*** Opening Information provided ***
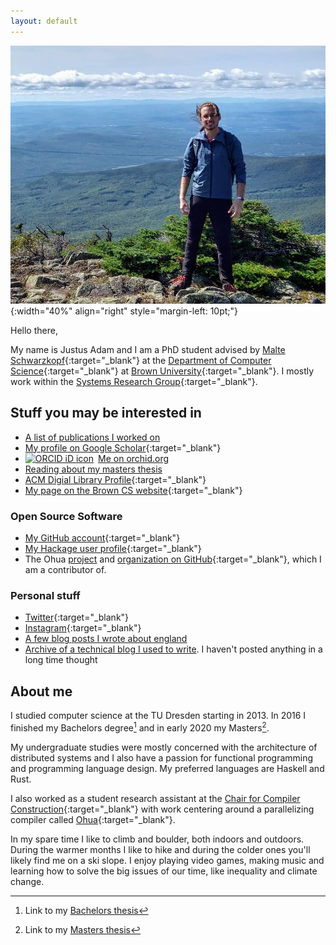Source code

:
 ```yaml
---
layout: default
---
```


![A picture of me](/images/me.jpg){:width="40%" align="right" style="margin-left: 10pt;"}

Hello there,

My name is Justus Adam and I am a PhD student advised by [Malte
Schwarzkopf](http://cs.brown.edu/people/malte/){:target="_blank"} at the [Department of Computer
Science](https://cs.brown.edu){:target="_blank"} at [Brown
University](https://brown.edu){:target="_blank"}. I mostly work within the
[Systems Research Group](https://systems.cs.brown.edu){:target="_blank"}.


## Stuff you may be interested in

- [A list of publications I worked on](/bib/)
- [My profile on Google Scholar]({{site.scholar_link}}){:target="_blank"}
- <div itemscope itemtype="https://schema.org/Person"><a itemprop="sameAs" content="https://orcid.org/0000-0003-4046-534X" href="https://orcid.org/0000-0003-4046-534X" target="orcid.widget" rel="me noopener noreferrer" style="vertical-align:top;"><img src="https://orcid.org/sites/default/files/images/orcid_16x16.png" style="width:1em;margin-right:.5em;" alt="ORCID iD icon">Me on orchid.org</a></div>
- [Reading about my masters thesis](/projects/masters-thesis.html)
- [ACM Digial Library Profile](https://dl.acm.org/profile/99659244337){:target="_blank"}
- [My page on the Brown CS website](https://cs.brown.edu/people/grad/jadam2/){:target="_blank"}

### Open Source Software

- [My GitHub account](https://github.com/JustusAdam){:target="_blank"}
- [My Hackage user profile](https://hackage.haskell.org/user/justus){:target="_blank"}
- The Ohua [project](https://ohua-dev.github.io) and [organization on
  GitHub](https://github.com/ohua-dev){:target="_blank"}, which I am a contributor of.

### Personal stuff

- [Twitter](https://twitter.com/justusadam_){:target="_blank"}
- [Instagram](https://instagram.com/justusadam_){:target="_blank"}
- [A few blog posts I wrote about england](/england-blog)
- [Archive of a technical blog I used to write](/blog). I haven't posted anything in a long time thought

## About me

I studied computer science at the TU Dresden starting in 2013. In 2016 I
finished my Bachelors degree[^1] and in early 2020 my Masters[^2].

My undergraduate studies were mostly concerned with the architecture of
distributed systems and I also have a passion for functional programming and
programming language design. My preferred languages are Haskell and Rust.

I also worked as a student research assistant at the [Chair for Compiler
Construction](https://cfaed.tu-dresden.de/ccc-about){:target="_blank"} with work centering around
a parallelizing compiler called [Ohua](http://ohua-dev.github.io/ohua/){:target="_blank"}.

In my spare time I like to climb and boulder, both indoors and outdoors. During
the warmer months I like to hike and during the colder ones you'll likely find
me on a ski slope. I enjoy playing video games, making music and learning how to
solve the big issues of our time, like inequality and climate change.

[^1]: Link to my [Bachelors thesis](https://cfaed.tu-dresden.de/files/user/sertel/BachelorsThesis-Justus-Adam.pdf)
[^2]: Link to my [Masters thesis](/pdfs/thesis.pdf)
[^4]: [Slides](/pdfs/forschungsprojekt.pdf) for the topic introduction presentation of for my masters thesis
[^5]: [PDF](/slides/mt-intermediate-defence.pdf) or
    [PowerPoint](/slides/mt-intermediate-defence.pptx) versions of the slides
    for my intermediate defence.
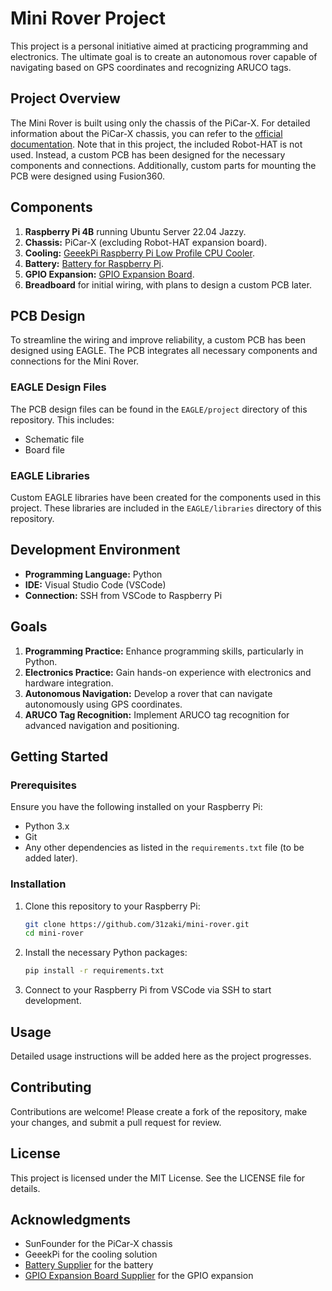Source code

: # Mini Rover Project

This project is a personal initiative aimed at practicing programming and electronics. The ultimate goal is to create an autonomous rover capable of navigating based on GPS coordinates and recognizing ARUCO tags.

## Project Overview

The Mini Rover is built using only the chassis of the PiCar-X. For detailed information about the PiCar-X chassis, you can refer to the [official documentation](https://docs.sunfounder.com/projects/picar-x-v20/en/latest/index.html). Note that in this project, the included Robot-HAT is not used. Instead, a custom PCB has been designed for the necessary components and connections. Additionally, custom parts for mounting the PCB were designed using Fusion360.

## Components

1. **Raspberry Pi 4B** running Ubuntu Server 22.04 Jazzy.
2. **Chassis:** PiCar-X (excluding Robot-HAT expansion board).
3. **Cooling:** [GeeekPi Raspberry Pi Low Profile CPU Cooler](https://www.amazon.co.jp/-/en/GeeekPi-Raspberry-Profile-Compatible-Heatsink/dp/B082WV2LL7?th=1).
4. **Battery:** [Battery for Raspberry Pi](https://www.amazon.co.jp/gp/product/B0C1GFX5LW/ref=ppx_yo_dt_b_asin_title_o00_s02?ie=UTF8&psc=1).
5. **GPIO Expansion:** [GPIO Expansion Board](https://www.amazon.co.jp/gp/product/B072XBX3XX/ref=ppx_yo_dt_b_asin_title_o00_s01?ie=UTF8&th=1).
6. **Breadboard** for initial wiring, with plans to design a custom PCB later.

## PCB Design

To streamline the wiring and improve reliability, a custom PCB has been designed using EAGLE. The PCB integrates all necessary components and connections for the Mini Rover.

### EAGLE Design Files

The PCB design files can be found in the `EAGLE/project` directory of this repository. This includes:

- Schematic file
- Board file

### EAGLE Libraries

Custom EAGLE libraries have been created for the components used in this project. These libraries are included in the `EAGLE/libraries` directory of this repository.

## Development Environment

- **Programming Language:** Python
- **IDE:** Visual Studio Code (VSCode)
- **Connection:** SSH from VSCode to Raspberry Pi

## Goals

1. **Programming Practice:** Enhance programming skills, particularly in Python.
2. **Electronics Practice:** Gain hands-on experience with electronics and hardware integration.
3. **Autonomous Navigation:** Develop a rover that can navigate autonomously using GPS coordinates.
4. **ARUCO Tag Recognition:** Implement ARUCO tag recognition for advanced navigation and positioning.

## Getting Started

### Prerequisites

Ensure you have the following installed on your Raspberry Pi:

- Python 3.x
- Git
- Any other dependencies as listed in the `requirements.txt` file (to be added later).

### Installation

1. Clone this repository to your Raspberry Pi:

    ```bash
    git clone https://github.com/31zaki/mini-rover.git
    cd mini-rover
    ```

2. Install the necessary Python packages:

    ```bash
    pip install -r requirements.txt
    ```

3. Connect to your Raspberry Pi from VSCode via SSH to start development.

## Usage

Detailed usage instructions will be added here as the project progresses. 

## Contributing

Contributions are welcome! Please create a fork of the repository, make your changes, and submit a pull request for review.

## License

This project is licensed under the MIT License. See the LICENSE file for details.

## Acknowledgments

- SunFounder for the PiCar-X chassis
- GeeekPi for the cooling solution
- [Battery Supplier](https://www.amazon.co.jp/gp/product/B0C1GFX5LW/ref=ppx_yo_dt_b_asin_title_o00_s02?ie=UTF8&psc=1) for the battery
- [GPIO Expansion Board Supplier](https://www.amazon.co.jp/gp/product/B072XBX3XX/ref=ppx_yo_dt_b_asin_title_o00_s01?ie=UTF8&th=1) for the GPIO expansion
*** Closing Information provided ***
Your assignment :: Report every line above that has the string "requirements" in it.

Exercise output ::
- Any other dependencies as listed in the `requirements.txt` file (to be added later).
    pip install -r requirements.txt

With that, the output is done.